You need to know that for equations with real coefficients, complex roots occur in pairs. As a result, any equation with an odd degree must have at least 1 real root. This combined with Descartes rule generates some interesting insights, as we will discuss in following examples.

Let us understand the rule with an example:

f (x) = x⁵ – 3x⁴ + 3x³ + 5x² – x + 5

This rule doesn’t help us actually find the roots, but helps us identify the number and type of roots that we can expect for a given polynomial.

Follow these steps:

1. Look at signs of the coefficients of f(x). Value of coefficients do not hold any importance in the process.

 f (x) = + x⁵ – 3x⁴ + 3x³ + 5x² – x + 5

Count the number of times the sign of the coefficient is getting changed from positive to negative or negative to positive.

f (x) = + x⁵ – 3x⁴ + 3x³ + 5x² – x + 5

                  1         2             3       4    

There are 4 sign changes in this case. Hence, there can be a maximum of 4 positive roots for the given polynomial.

But, some of the roots may be generated by the Quadratic Formula , and these pairs of roots may be complex and thus not graphable as x-intercepts. So, we have to count down by two’s in order to find the complete list of the possible number of zeroes.

Hence, possible values are 4,2,0 for the number of roots.

 

2. Now, look at signs of the coefficients of f(-x). Value of coefficients do not hold any importance in the process. Replace x by -x in the given polynomial.

f (-x) = + (-x)⁵ – 3(-x)⁴ + 3(-x)³ + 5(-x)² –(- x) + 5 

Count the number of times the sign changes:

=  – x⁵ – 3x⁴ –  3x³ + 5x² + x + 5

    1

So, there is only 1 negative root. There is no need to subtract 2s from this number of roots because it will generate a negative number.

 

Let us consider another example:

f (x) = x⁵ – 3x³ + 6x² –28x + 24

There are again 4 sign changes in f(x). Thus, number of positive roots can be 4, 2 or 0.

Now, consider f(-x).

There is only 1 sign change. Hence, the number of negative roots is one.

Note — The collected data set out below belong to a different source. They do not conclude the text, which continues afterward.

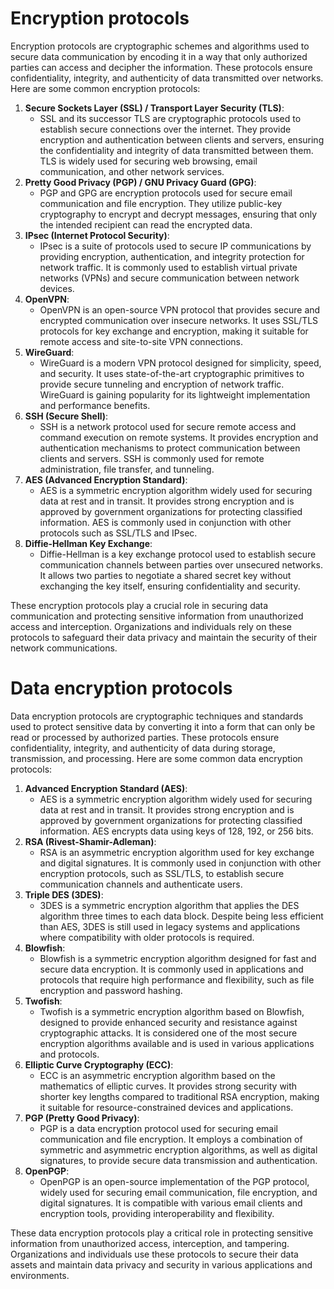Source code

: # Encryption protocols
Encryption protocols are cryptographic schemes and algorithms used to secure data communication by encoding it in a way that only authorized parties can access and decipher the information. These protocols ensure confidentiality, integrity, and authenticity of data transmitted over networks. Here are some common encryption protocols:

1. **Secure Sockets Layer (SSL) / Transport Layer Security (TLS)**:
   - SSL and its successor TLS are cryptographic protocols used to establish secure connections over the internet. They provide encryption and authentication between clients and servers, ensuring the confidentiality and integrity of data transmitted between them. TLS is widely used for securing web browsing, email communication, and other network services.
2. **Pretty Good Privacy (PGP) / GNU Privacy Guard (GPG)**:
   - PGP and GPG are encryption protocols used for secure email communication and file encryption. They utilize public-key cryptography to encrypt and decrypt messages, ensuring that only the intended recipient can read the encrypted data.
3. **IPsec (Internet Protocol Security)**:
   - IPsec is a suite of protocols used to secure IP communications by providing encryption, authentication, and integrity protection for network traffic. It is commonly used to establish virtual private networks (VPNs) and secure communication between network devices.
4. **OpenVPN**:
   - OpenVPN is an open-source VPN protocol that provides secure and encrypted communication over insecure networks. It uses SSL/TLS protocols for key exchange and encryption, making it suitable for remote access and site-to-site VPN connections.
5. **WireGuard**:
   - WireGuard is a modern VPN protocol designed for simplicity, speed, and security. It uses state-of-the-art cryptographic primitives to provide secure tunneling and encryption of network traffic. WireGuard is gaining popularity for its lightweight implementation and performance benefits.
6. **SSH (Secure Shell)**:
   - SSH is a network protocol used for secure remote access and command execution on remote systems. It provides encryption and authentication mechanisms to protect communication between clients and servers. SSH is commonly used for remote administration, file transfer, and tunneling.
7. **AES (Advanced Encryption Standard)**:
   - AES is a symmetric encryption algorithm widely used for securing data at rest and in transit. It provides strong encryption and is approved by government organizations for protecting classified information. AES is commonly used in conjunction with other protocols such as SSL/TLS and IPsec.
8. **Diffie-Hellman Key Exchange**:
   - Diffie-Hellman is a key exchange protocol used to establish secure communication channels between parties over unsecured networks. It allows two parties to negotiate a shared secret key without exchanging the key itself, ensuring confidentiality and security.

These encryption protocols play a crucial role in securing data communication and protecting sensitive information from unauthorized access and interception. Organizations and individuals rely on these protocols to safeguard their data privacy and maintain the security of their network communications.

# Data encryption protocols
Data encryption protocols are cryptographic techniques and standards used to protect sensitive data by converting it into a form that can only be read or processed by authorized parties. These protocols ensure confidentiality, integrity, and authenticity of data during storage, transmission, and processing. Here are some common data encryption protocols:

1. **Advanced Encryption Standard (AES)**:
   - AES is a symmetric encryption algorithm widely used for securing data at rest and in transit. It provides strong encryption and is approved by government organizations for protecting classified information. AES encrypts data using keys of 128, 192, or 256 bits.
2. **RSA (Rivest-Shamir-Adleman)**:
   - RSA is an asymmetric encryption algorithm used for key exchange and digital signatures. It is commonly used in conjunction with other encryption protocols, such as SSL/TLS, to establish secure communication channels and authenticate users.
3. **Triple DES (3DES)**:
   - 3DES is a symmetric encryption algorithm that applies the DES algorithm three times to each data block. Despite being less efficient than AES, 3DES is still used in legacy systems and applications where compatibility with older protocols is required.
4. **Blowfish**:
   - Blowfish is a symmetric encryption algorithm designed for fast and secure data encryption. It is commonly used in applications and protocols that require high performance and flexibility, such as file encryption and password hashing.
5. **Twofish**:
   - Twofish is a symmetric encryption algorithm based on Blowfish, designed to provide enhanced security and resistance against cryptographic attacks. It is considered one of the most secure encryption algorithms available and is used in various applications and protocols.
6. **Elliptic Curve Cryptography (ECC)**:
   - ECC is an asymmetric encryption algorithm based on the mathematics of elliptic curves. It provides strong security with shorter key lengths compared to traditional RSA encryption, making it suitable for resource-constrained devices and applications.
7. **PGP (Pretty Good Privacy)**:
   - PGP is a data encryption protocol used for securing email communication and file encryption. It employs a combination of symmetric and asymmetric encryption algorithms, as well as digital signatures, to provide secure data transmission and authentication.
8. **OpenPGP**:
   - OpenPGP is an open-source implementation of the PGP protocol, widely used for securing email communication, file encryption, and digital signatures. It is compatible with various email clients and encryption tools, providing interoperability and flexibility.

These data encryption protocols play a critical role in protecting sensitive information from unauthorized access, interception, and tampering. Organizations and individuals use these protocols to secure their data assets and maintain data privacy and security in various applications and environments.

Hence, 2 scenarios are possible:

 

Negative	Positive	Complex
1	4	0
1	2	2
1	0	4

 

Now that we have discussed some examples in detail, here is a problem for your practice followed by the solution:

Problem 1: How many non-real roots does the equation  x⁴ – 2x² +3 x – 2=0 have?

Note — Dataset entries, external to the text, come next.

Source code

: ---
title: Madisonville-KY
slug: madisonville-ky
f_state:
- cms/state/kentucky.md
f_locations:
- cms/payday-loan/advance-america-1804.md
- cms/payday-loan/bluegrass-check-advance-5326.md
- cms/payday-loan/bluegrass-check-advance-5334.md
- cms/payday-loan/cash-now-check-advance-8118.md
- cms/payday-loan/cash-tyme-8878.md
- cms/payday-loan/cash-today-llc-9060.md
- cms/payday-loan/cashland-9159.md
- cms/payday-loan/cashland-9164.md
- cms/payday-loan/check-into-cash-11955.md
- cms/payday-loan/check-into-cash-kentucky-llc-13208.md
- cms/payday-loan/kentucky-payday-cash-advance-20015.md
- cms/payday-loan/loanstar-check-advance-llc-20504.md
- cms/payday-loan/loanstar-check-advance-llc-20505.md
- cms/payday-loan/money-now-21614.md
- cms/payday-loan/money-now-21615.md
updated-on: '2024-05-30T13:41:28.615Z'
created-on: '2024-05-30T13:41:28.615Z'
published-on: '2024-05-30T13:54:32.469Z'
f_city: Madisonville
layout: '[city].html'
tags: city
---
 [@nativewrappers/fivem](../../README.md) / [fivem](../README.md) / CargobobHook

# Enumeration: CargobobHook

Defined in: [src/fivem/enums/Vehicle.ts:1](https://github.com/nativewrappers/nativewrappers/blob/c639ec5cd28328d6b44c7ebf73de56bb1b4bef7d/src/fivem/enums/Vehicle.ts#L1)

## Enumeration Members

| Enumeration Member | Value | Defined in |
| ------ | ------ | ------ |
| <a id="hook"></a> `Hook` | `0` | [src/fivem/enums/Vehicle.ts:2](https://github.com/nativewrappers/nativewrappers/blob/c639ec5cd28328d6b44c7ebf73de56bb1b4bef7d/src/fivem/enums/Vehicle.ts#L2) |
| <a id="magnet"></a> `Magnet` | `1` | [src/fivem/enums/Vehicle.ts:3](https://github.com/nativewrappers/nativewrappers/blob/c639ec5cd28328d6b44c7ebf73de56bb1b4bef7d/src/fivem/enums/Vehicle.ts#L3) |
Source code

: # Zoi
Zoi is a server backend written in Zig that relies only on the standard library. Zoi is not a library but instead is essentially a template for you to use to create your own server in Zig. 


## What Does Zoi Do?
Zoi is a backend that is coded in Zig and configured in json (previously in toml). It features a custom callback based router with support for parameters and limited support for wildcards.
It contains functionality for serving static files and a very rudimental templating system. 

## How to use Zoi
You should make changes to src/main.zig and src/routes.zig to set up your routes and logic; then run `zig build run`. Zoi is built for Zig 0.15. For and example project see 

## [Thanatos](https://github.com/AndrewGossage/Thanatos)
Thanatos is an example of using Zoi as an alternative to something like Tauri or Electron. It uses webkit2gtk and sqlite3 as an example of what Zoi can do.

Solution: Let f(x) = x⁴ – 2x² +3 x – 2

f(x) has 3 sign changes. Hence, it has 3 or 1 positive roots.

f(-x) has 1 sign change. Hence, it has exactly 1 negative root.

As the sum of coefficients of f(x)=0, x=1 is a root of the equation.

f(x)= (x-1) (x³ + x² – x + 2)

Let g(x) = x³ + x² – x + 2

By hit and trial,

g(-2)=0

g(x)= (x+2)(x² – x + 1)

x² – x + 1 has 2 non real roots.

Thus, g(x) has 1 positive, 1 negative and 2 non real roots.

 

Problem 2: Find the number of positive roots for the polynomial : 3x² – x – 2–x⁴  + x³ .

Solution: Firstly, arrange the terms in the descending order of exponents and then proceed with the steps mentioned earlier.

f(x)= -x⁴ + x³+3x² – x – 2

It has 2 sign changes. Hence, 2 or 0 positive roots.

f(-x)=  -x⁴ – x³+3x² + x – 2

This again has 2 sign changes. Hence, number of negative roots is 2 or 0.

Total possibilities:

 

Real positive zeroes	Real negative zeroes	Complex zeros
2	2	0
2	0	2
0	2	2
0	0	4

 

Problem 3: Find the possible number of real roots of the polynomial   x³-x² -14 x +24. Verify.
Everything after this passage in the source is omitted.